Debugging Intermittent 502 Errors: A War Story

Week One: The Mystery Begins

The alert came in at 3:12 AM on a Tuesday. Two of our monitors reported 502 errors for about 90 seconds, then everything recovered. No deployment had happened. No config changes. The logs showed nothing unusual.

We chalked it up to a transient network issue and went back to sleep.

The following Tuesday, same thing. 3:14 AM. Same two monitors. Same 90-second window.

Week Two: Down the Rabbit Hole

Now we were paying attention. We added more monitors, decreased check intervals to 10 seconds, and set up a packet capture on the load balancer.

What we found:

The 502s only happened on connections to two specific backend servers
Those servers were healthy — they responded fine to direct requests
The load balancer health checks never flagged them

We checked cron jobs. Nothing ran at 3 AM. We checked log rotation — that happened at midnight, not 3 AM. We checked certificate renewal — nope.

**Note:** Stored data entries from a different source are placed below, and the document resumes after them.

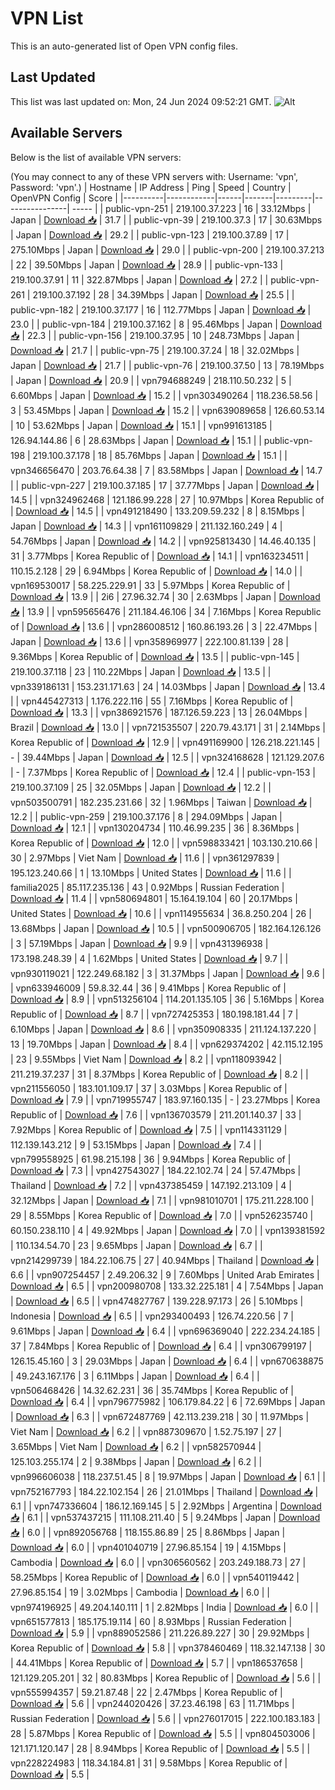 # VPN List

This is an auto-generated list of Open VPN config files.

## Last Updated

This list was last updated on: Mon, 24 Jun 2024 09:52:21 GMT.
![Alt](https://repobeats.axiom.co/api/embed/186b98318ef1479477931607c1ad7d823f12451f.svg "Repobeats analytics image")

## Available Servers

Below is the list of available VPN servers:

(You may connect to any of these VPN servers with: Username: 'vpn', Password: 'vpn'.)
| Hostname | IP Address | Ping | Speed | Country | OpenVPN Config | Score |
|----------|------------|------|-------|---------|----------------| ----- |
| public-vpn-251 | 219.100.37.223 | 16 | 33.12Mbps | Japan | [Download 📥](./configs/server_0_JP.ovpn) | 31.7 |
| public-vpn-39 | 219.100.37.3 | 17 | 30.63Mbps | Japan | [Download 📥](./configs/server_1_JP.ovpn) | 29.2 |
| public-vpn-123 | 219.100.37.89 | 17 | 275.10Mbps | Japan | [Download 📥](./configs/server_2_JP.ovpn) | 29.0 |
| public-vpn-200 | 219.100.37.213 | 22 | 39.50Mbps | Japan | [Download 📥](./configs/server_3_JP.ovpn) | 28.9 |
| public-vpn-133 | 219.100.37.91 | 11 | 322.87Mbps | Japan | [Download 📥](./configs/server_4_JP.ovpn) | 27.2 |
| public-vpn-261 | 219.100.37.192 | 28 | 34.39Mbps | Japan | [Download 📥](./configs/server_5_JP.ovpn) | 25.5 |
| public-vpn-182 | 219.100.37.177 | 16 | 112.77Mbps | Japan | [Download 📥](./configs/server_6_JP.ovpn) | 23.0 |
| public-vpn-184 | 219.100.37.162 | 8 | 95.46Mbps | Japan | [Download 📥](./configs/server_7_JP.ovpn) | 22.3 |
| public-vpn-156 | 219.100.37.95 | 10 | 248.73Mbps | Japan | [Download 📥](./configs/server_8_JP.ovpn) | 21.7 |
| public-vpn-75 | 219.100.37.24 | 18 | 32.02Mbps | Japan | [Download 📥](./configs/server_9_JP.ovpn) | 21.7 |
| public-vpn-76 | 219.100.37.50 | 13 | 78.19Mbps | Japan | [Download 📥](./configs/server_10_JP.ovpn) | 20.9 |
| vpn794688249 | 218.110.50.232 | 5 | 6.60Mbps | Japan | [Download 📥](./configs/server_11_JP.ovpn) | 15.2 |
| vpn303490264 | 118.236.58.56 | 3 | 53.45Mbps | Japan | [Download 📥](./configs/server_12_JP.ovpn) | 15.2 |
| vpn639089658 | 126.60.53.14 | 10 | 53.62Mbps | Japan | [Download 📥](./configs/server_13_JP.ovpn) | 15.1 |
| vpn991613185 | 126.94.144.86 | 6 | 28.63Mbps | Japan | [Download 📥](./configs/server_14_JP.ovpn) | 15.1 |
| public-vpn-198 | 219.100.37.178 | 18 | 85.76Mbps | Japan | [Download 📥](./configs/server_15_JP.ovpn) | 15.1 |
| vpn346656470 | 203.76.64.38 | 7 | 83.58Mbps | Japan | [Download 📥](./configs/server_16_JP.ovpn) | 14.7 |
| public-vpn-227 | 219.100.37.185 | 17 | 37.77Mbps | Japan | [Download 📥](./configs/server_17_JP.ovpn) | 14.5 |
| vpn324962468 | 121.186.99.228 | 27 | 10.97Mbps | Korea Republic of | [Download 📥](./configs/server_18_KR.ovpn) | 14.5 |
| vpn491218490 | 133.209.59.232 | 8 | 8.15Mbps | Japan | [Download 📥](./configs/server_19_JP.ovpn) | 14.3 |
| vpn161109829 | 211.132.160.249 | 4 | 54.76Mbps | Japan | [Download 📥](./configs/server_20_JP.ovpn) | 14.2 |
| vpn925813430 | 14.46.40.135 | 31 | 3.77Mbps | Korea Republic of | [Download 📥](./configs/server_21_KR.ovpn) | 14.1 |
| vpn163234511 | 110.15.2.128 | 29 | 6.94Mbps | Korea Republic of | [Download 📥](./configs/server_22_KR.ovpn) | 14.0 |
| vpn169530017 | 58.225.229.91 | 33 | 5.97Mbps | Korea Republic of | [Download 📥](./configs/server_23_KR.ovpn) | 13.9 |
| 2i6 | 27.96.32.74 | 30 | 2.63Mbps | Japan | [Download 📥](./configs/server_24_JP.ovpn) | 13.9 |
| vpn595656476 | 211.184.46.106 | 34 | 7.16Mbps | Korea Republic of | [Download 📥](./configs/server_25_KR.ovpn) | 13.6 |
| vpn286008512 | 160.86.193.26 | 3 | 22.47Mbps | Japan | [Download 📥](./configs/server_26_JP.ovpn) | 13.6 |
| vpn358969977 | 222.100.81.139 | 28 | 9.36Mbps | Korea Republic of | [Download 📥](./configs/server_27_KR.ovpn) | 13.5 |
| public-vpn-145 | 219.100.37.118 | 23 | 110.22Mbps | Japan | [Download 📥](./configs/server_28_JP.ovpn) | 13.5 |
| vpn339186131 | 153.231.171.63 | 24 | 14.03Mbps | Japan | [Download 📥](./configs/server_29_JP.ovpn) | 13.4 |
| vpn445427313 | 1.176.222.116 | 55 | 7.16Mbps | Korea Republic of | [Download 📥](./configs/server_30_KR.ovpn) | 13.3 |
| vpn386921576 | 187.126.59.223 | 13 | 26.04Mbps | Brazil | [Download 📥](./configs/server_31_BR.ovpn) | 13.0 |
| vpn721535507 | 220.79.43.171 | 31 | 2.14Mbps | Korea Republic of | [Download 📥](./configs/server_32_KR.ovpn) | 12.9 |
| vpn491169900 | 126.218.221.145 | - | 39.44Mbps | Japan | [Download 📥](./configs/server_33_JP.ovpn) | 12.5 |
| vpn324168628 | 121.129.207.6 | - | 7.37Mbps | Korea Republic of | [Download 📥](./configs/server_34_KR.ovpn) | 12.4 |
| public-vpn-153 | 219.100.37.109 | 25 | 32.05Mbps | Japan | [Download 📥](./configs/server_35_JP.ovpn) | 12.2 |
| vpn503500791 | 182.235.231.66 | 32 | 1.96Mbps | Taiwan | [Download 📥](./configs/server_36_TW.ovpn) | 12.2 |
| public-vpn-259 | 219.100.37.176 | 8 | 294.09Mbps | Japan | [Download 📥](./configs/server_37_JP.ovpn) | 12.1 |
| vpn130204734 | 110.46.99.235 | 36 | 8.36Mbps | Korea Republic of | [Download 📥](./configs/server_38_KR.ovpn) | 12.0 |
| vpn598833421 | 103.130.210.66 | 30 | 2.97Mbps | Viet Nam | [Download 📥](./configs/server_39_VN.ovpn) | 11.6 |
| vpn361297839 | 195.123.240.66 | 1 | 13.10Mbps | United States | [Download 📥](./configs/server_40_US.ovpn) | 11.6 |
| familia2025 | 85.117.235.136 | 43 | 0.92Mbps | Russian Federation | [Download 📥](./configs/server_41_RU.ovpn) | 11.4 |
| vpn580694801 | 15.164.19.104 | 60 | 20.17Mbps | United States | [Download 📥](./configs/server_42_US.ovpn) | 10.6 |
| vpn114955634 | 36.8.250.204 | 26 | 13.68Mbps | Japan | [Download 📥](./configs/server_43_JP.ovpn) | 10.5 |
| vpn500906705 | 182.164.126.126 | 3 | 57.19Mbps | Japan | [Download 📥](./configs/server_44_JP.ovpn) | 9.9 |
| vpn431396938 | 173.198.248.39 | 4 | 1.62Mbps | United States | [Download 📥](./configs/server_45_US.ovpn) | 9.7 |
| vpn930119021 | 122.249.68.182 | 3 | 31.37Mbps | Japan | [Download 📥](./configs/server_46_JP.ovpn) | 9.6 |
| vpn633946009 | 59.8.32.44 | 36 | 9.41Mbps | Korea Republic of | [Download 📥](./configs/server_47_KR.ovpn) | 8.9 |
| vpn513256104 | 114.201.135.105 | 36 | 5.16Mbps | Korea Republic of | [Download 📥](./configs/server_48_KR.ovpn) | 8.7 |
| vpn727425353 | 180.198.181.44 | 7 | 6.10Mbps | Japan | [Download 📥](./configs/server_49_JP.ovpn) | 8.6 |
| vpn350908335 | 211.124.137.220 | 13 | 19.70Mbps | Japan | [Download 📥](./configs/server_50_JP.ovpn) | 8.4 |
| vpn629374202 | 42.115.12.195 | 23 | 9.55Mbps | Viet Nam | [Download 📥](./configs/server_51_VN.ovpn) | 8.2 |
| vpn118093942 | 211.219.37.237 | 31 | 8.37Mbps | Korea Republic of | [Download 📥](./configs/server_52_KR.ovpn) | 8.2 |
| vpn211556050 | 183.101.109.17 | 37 | 3.03Mbps | Korea Republic of | [Download 📥](./configs/server_53_KR.ovpn) | 7.9 |
| vpn719955747 | 183.97.160.135 | - | 23.27Mbps | Korea Republic of | [Download 📥](./configs/server_54_KR.ovpn) | 7.6 |
| vpn136703579 | 211.201.140.37 | 33 | 7.92Mbps | Korea Republic of | [Download 📥](./configs/server_55_KR.ovpn) | 7.5 |
| vpn114331129 | 112.139.143.212 | 9 | 53.15Mbps | Japan | [Download 📥](./configs/server_56_JP.ovpn) | 7.4 |
| vpn799558925 | 61.98.215.198 | 36 | 9.94Mbps | Korea Republic of | [Download 📥](./configs/server_57_KR.ovpn) | 7.3 |
| vpn427543027 | 184.22.102.74 | 24 | 57.47Mbps | Thailand | [Download 📥](./configs/server_58_TH.ovpn) | 7.2 |
| vpn437385459 | 147.192.213.109 | 4 | 32.12Mbps | Japan | [Download 📥](./configs/server_59_JP.ovpn) | 7.1 |
| vpn981010701 | 175.211.228.100 | 29 | 8.55Mbps | Korea Republic of | [Download 📥](./configs/server_60_KR.ovpn) | 7.0 |
| vpn526235740 | 60.150.238.110 | 4 | 49.92Mbps | Japan | [Download 📥](./configs/server_61_JP.ovpn) | 7.0 |
| vpn139381592 | 110.134.54.70 | 23 | 9.65Mbps | Japan | [Download 📥](./configs/server_62_JP.ovpn) | 6.7 |
| vpn214299739 | 184.22.106.75 | 27 | 40.94Mbps | Thailand | [Download 📥](./configs/server_63_TH.ovpn) | 6.6 |
| vpn907254457 | 2.49.206.32 | 9 | 7.60Mbps | United Arab Emirates | [Download 📥](./configs/server_64_AE.ovpn) | 6.5 |
| vpn200980708 | 133.32.225.181 | 4 | 7.54Mbps | Japan | [Download 📥](./configs/server_65_JP.ovpn) | 6.5 |
| vpn474827767 | 139.228.97.173 | 26 | 5.10Mbps | Indonesia | [Download 📥](./configs/server_66_ID.ovpn) | 6.5 |
| vpn293400493 | 126.74.220.56 | 7 | 9.61Mbps | Japan | [Download 📥](./configs/server_67_JP.ovpn) | 6.4 |
| vpn696369040 | 222.234.24.185 | 37 | 7.84Mbps | Korea Republic of | [Download 📥](./configs/server_68_KR.ovpn) | 6.4 |
| vpn306799197 | 126.15.45.160 | 3 | 29.03Mbps | Japan | [Download 📥](./configs/server_69_JP.ovpn) | 6.4 |
| vpn670638875 | 49.243.167.176 | 3 | 6.11Mbps | Japan | [Download 📥](./configs/server_70_JP.ovpn) | 6.4 |
| vpn506468426 | 14.32.62.231 | 36 | 35.74Mbps | Korea Republic of | [Download 📥](./configs/server_71_KR.ovpn) | 6.4 |
| vpn796775982 | 106.179.84.22 | 6 | 72.69Mbps | Japan | [Download 📥](./configs/server_72_JP.ovpn) | 6.3 |
| vpn672487769 | 42.113.239.218 | 30 | 11.97Mbps | Viet Nam | [Download 📥](./configs/server_73_VN.ovpn) | 6.2 |
| vpn887309670 | 1.52.75.197 | 27 | 3.65Mbps | Viet Nam | [Download 📥](./configs/server_74_VN.ovpn) | 6.2 |
| vpn582570944 | 125.103.255.174 | 2 | 9.38Mbps | Japan | [Download 📥](./configs/server_75_JP.ovpn) | 6.2 |
| vpn996606038 | 118.237.51.45 | 8 | 19.97Mbps | Japan | [Download 📥](./configs/server_76_JP.ovpn) | 6.1 |
| vpn752167793 | 184.22.102.154 | 26 | 21.01Mbps | Thailand | [Download 📥](./configs/server_77_TH.ovpn) | 6.1 |
| vpn747336604 | 186.12.169.145 | 5 | 2.92Mbps | Argentina | [Download 📥](./configs/server_78_AR.ovpn) | 6.1 |
| vpn537437215 | 111.108.211.40 | 5 | 9.24Mbps | Japan | [Download 📥](./configs/server_79_JP.ovpn) | 6.0 |
| vpn892056768 | 118.155.86.89 | 25 | 8.86Mbps | Japan | [Download 📥](./configs/server_80_JP.ovpn) | 6.0 |
| vpn401040719 | 27.96.85.154 | 19 | 4.15Mbps | Cambodia | [Download 📥](./configs/server_81_KH.ovpn) | 6.0 |
| vpn306560562 | 203.249.188.73 | 27 | 58.25Mbps | Korea Republic of | [Download 📥](./configs/server_82_KR.ovpn) | 6.0 |
| vpn540119442 | 27.96.85.154 | 19 | 3.02Mbps | Cambodia | [Download 📥](./configs/server_83_KH.ovpn) | 6.0 |
| vpn974196925 | 49.204.140.111 | 1 | 2.82Mbps | India | [Download 📥](./configs/server_84_IN.ovpn) | 6.0 |
| vpn651577813 | 185.175.19.114 | 60 | 8.93Mbps | Russian Federation | [Download 📥](./configs/server_85_RU.ovpn) | 5.9 |
| vpn889052586 | 211.226.89.227 | 30 | 29.92Mbps | Korea Republic of | [Download 📥](./configs/server_86_KR.ovpn) | 5.8 |
| vpn378460469 | 118.32.147.138 | 30 | 44.41Mbps | Korea Republic of | [Download 📥](./configs/server_87_KR.ovpn) | 5.7 |
| vpn186537658 | 121.129.205.201 | 32 | 80.83Mbps | Korea Republic of | [Download 📥](./configs/server_88_KR.ovpn) | 5.6 |
| vpn555994357 | 59.21.87.48 | 22 | 2.47Mbps | Korea Republic of | [Download 📥](./configs/server_89_KR.ovpn) | 5.6 |
| vpn244020426 | 37.23.46.198 | 63 | 11.71Mbps | Russian Federation | [Download 📥](./configs/server_90_RU.ovpn) | 5.6 |
| vpn276017015 | 222.100.183.183 | 28 | 5.87Mbps | Korea Republic of | [Download 📥](./configs/server_91_KR.ovpn) | 5.5 |
| vpn804503006 | 121.171.120.147 | 28 | 8.94Mbps | Korea Republic of | [Download 📥](./configs/server_92_KR.ovpn) | 5.5 |
| vpn228224983 | 118.34.184.81 | 31 | 9.58Mbps | Korea Republic of | [Download 📥](./configs/server_93_KR.ovpn) | 5.5 |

Then someone asked: "What about the database backup?"

The Root Cause

Our database backup ran at 2:45 AM. It did not cause any issues directly. But it triggered a spike in I/O that caused our connection pooler to briefly max out its file descriptors. The pooler did not crash — it just stopped accepting new connections for about 60-90 seconds.

The two backend servers that shared a connection pooler instance were the ones returning 502s. The load balancer health check used a persistent connection that was already established, so it never noticed.

The Fix

Three changes:

Increased file descriptor limits on the connection pooler from 1024 to 65535
Changed health checks to create new connections instead of reusing persistent ones
Added a monitor specifically for the connection pooler's file descriptor usage

Total cost of the investigation: about 20 engineering hours across three weeks.

Lessons Learned

Intermittent issues are almost never random. If it happens on a schedule, something else runs on that schedule.
Health checks that use persistent connections can mask failures. Always test the full connection path.
Monitor your monitoring. If your health check cannot catch a failure mode, it is not checking the right thing.
Low-level metrics matter. File descriptors, connection pool sizes, kernel parameters — these are the things that bite you at 3 AM.